I've relapsed before, I know it happens, but never like this, I had been clean off a single addiction for almost 7 months, and then bam now I'm using coke, dope, and meth again.

And it's not even because it feels good, it's more my brain saying why the fuck not.
 
I've relapsed before, I know it happens, but never like this, I had been clean off a single addiction for almost 7 months, and then bam now I'm using coke, dope, and meth again.

And it's not even because it feels good, it's more my brain saying why the fuck not.

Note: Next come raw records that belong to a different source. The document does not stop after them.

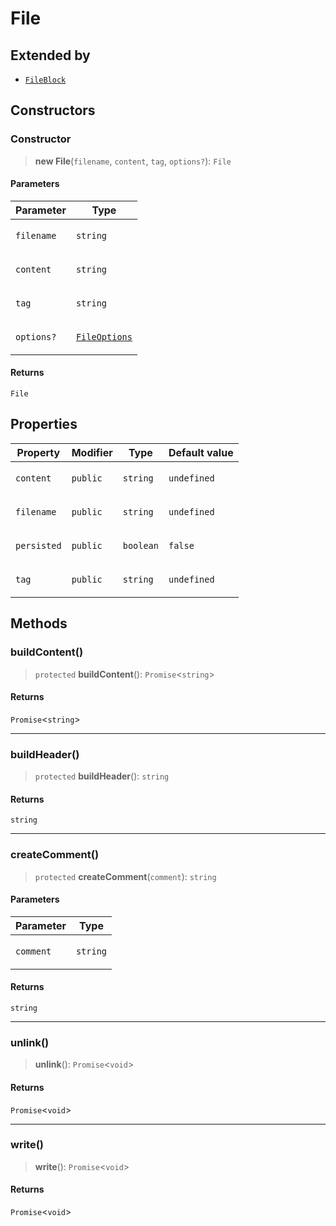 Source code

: # File

## Extended by

- [`FileBlock`](FileBlock.md)

## Constructors

### Constructor

> **new File**(`filename`, `content`, `tag`, `options?`): `File`

#### Parameters

<table>
<thead>
<tr>
<th>Parameter</th>
<th>Type</th>
</tr>
</thead>
<tbody>
<tr>
<td>

`filename`

</td>
<td>

`string`

</td>
</tr>
<tr>
<td>

`content`

</td>
<td>

`string`

</td>
</tr>
<tr>
<td>

`tag`

</td>
<td>

`string`

</td>
</tr>
<tr>
<td>

`options?`

</td>
<td>

[`FileOptions`](../interfaces/FileOptions.md)

</td>
</tr>
</tbody>
</table>

#### Returns

`File`

## Properties

<table>
<thead>
<tr>
<th>Property</th>
<th>Modifier</th>
<th>Type</th>
<th>Default value</th>
</tr>
</thead>
<tbody>
<tr>
<td>

<a id="content"></a> `content`

</td>
<td>

`public`

</td>
<td>

`string`

</td>
<td>

`undefined`

</td>
</tr>
<tr>
<td>

<a id="filename"></a> `filename`

</td>
<td>

`public`

</td>
<td>

`string`

</td>
<td>

`undefined`

</td>
</tr>
<tr>
<td>

<a id="persisted"></a> `persisted`

</td>
<td>

`public`

</td>
<td>

`boolean`

</td>
<td>

`false`

</td>
</tr>
<tr>
<td>

<a id="tag"></a> `tag`

</td>
<td>

`public`

</td>
<td>

`string`

</td>
<td>

`undefined`

</td>
</tr>
</tbody>
</table>

## Methods

### buildContent()

> `protected` **buildContent**(): `Promise`\<`string`\>

#### Returns

`Promise`\<`string`\>

---

### buildHeader()

> `protected` **buildHeader**(): `string`

#### Returns

`string`

---

### createComment()

> `protected` **createComment**(`comment`): `string`

#### Parameters

<table>
<thead>
<tr>
<th>Parameter</th>
<th>Type</th>
</tr>
</thead>
<tbody>
<tr>
<td>

`comment`

</td>
<td>

`string`

</td>
</tr>
</tbody>
</table>

#### Returns

`string`

---

### unlink()

> **unlink**(): `Promise`\<`void`\>

#### Returns

`Promise`\<`void`\>

---

### write()

> **write**(): `Promise`\<`void`\>

#### Returns

`Promise`\<`void`\>
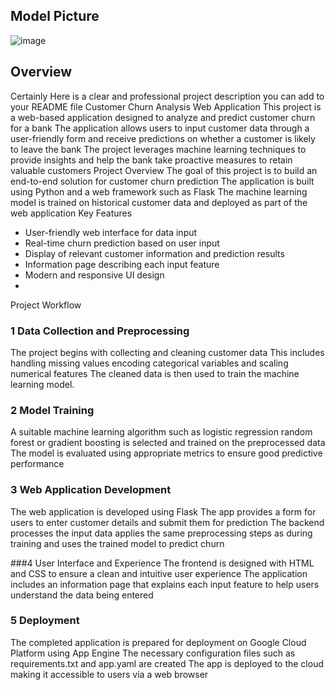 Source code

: ## Model Picture
![image](https://github.com/msarvesh2022/Customer-Churn-Prediction/blob/main/image_sc/dashboard.png)

## Overview 

Certainly Here is a clear and professional project description you can add to your README file
Customer Churn Analysis Web Application
This project is a web-based application designed to analyze and predict customer churn for a bank The application allows users to input customer data through a user-friendly form and receive predictions on whether a customer is likely to leave the bank The project leverages machine learning techniques to provide insights and help the bank take proactive measures to retain valuable customers
Project Overview
The goal of this project is to build an end-to-end solution for customer churn prediction The application is built using Python and a web framework such as Flask The machine learning model is trained on historical customer data and deployed as part of the web application
Key Features

- User-friendly web interface for data input
- Real-time churn prediction based on user input
- Display of relevant customer information and prediction results
- Information page describing each input feature
- Modern and responsive UI design
- 
Project Workflow
### 1 Data Collection and Preprocessing
The project begins with collecting and cleaning customer data This includes handling missing values encoding categorical variables and scaling numerical features The cleaned data is then used to train the machine learning model.

### 2 Model Training
A suitable machine learning algorithm such as logistic regression random forest or gradient boosting is selected and trained on the preprocessed data The model is evaluated using appropriate metrics to ensure good predictive performance

### 3 Web Application Development
The web application is developed using Flask The app provides a form for users to enter customer details and submit them for prediction The backend processes the input data applies the same preprocessing steps as during training and uses the trained model to predict churn

###4 User Interface and Experience
The frontend is designed with HTML and CSS to ensure a clean and intuitive user experience The application includes an information page that explains each input feature to help users understand the data being entered
### 5 Deployment
The completed application is prepared for deployment on Google Cloud Platform using App Engine The necessary configuration files such as requirements.txt and app.yaml are created The app is deployed to the cloud making it accessible to users via a web browser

It's a strange thing indeed.. it'n it. I was clean for a lil' over a yr. Fell back in... Then got another 9mths till there was a girl. That one ended in a suicidal relapse in Medellin, Columbia.. now I'm back it it again. Going to use all the tools.. 12 steps and all. I'm 37... Too old for this shit. I'll use all the help I can. I'm good at separating the good from the B.S... everything is a tool. We stop when we truly want to stop.. Much love from Somni brother.. we're in battle together... Brothers in arms... Suit up and join me brother.
 
Long ahead of you brother, I've been fighting for years, despite being much younger than most here.
 
Today is all that matters and tomorrow never knows Tubbsy me boy... Spent 12yrs on the methadone, benzo merry-go-round... Been doing dope since the late 90's. I've seen a thing or 2 and I'm here if you ever need to talk. Going to be around sober living more often.. prayers from the inner recesses of Somniland.
 
Feel ya there man, I need to remember to do that more often. Ya know give myself a bit of a pep talk.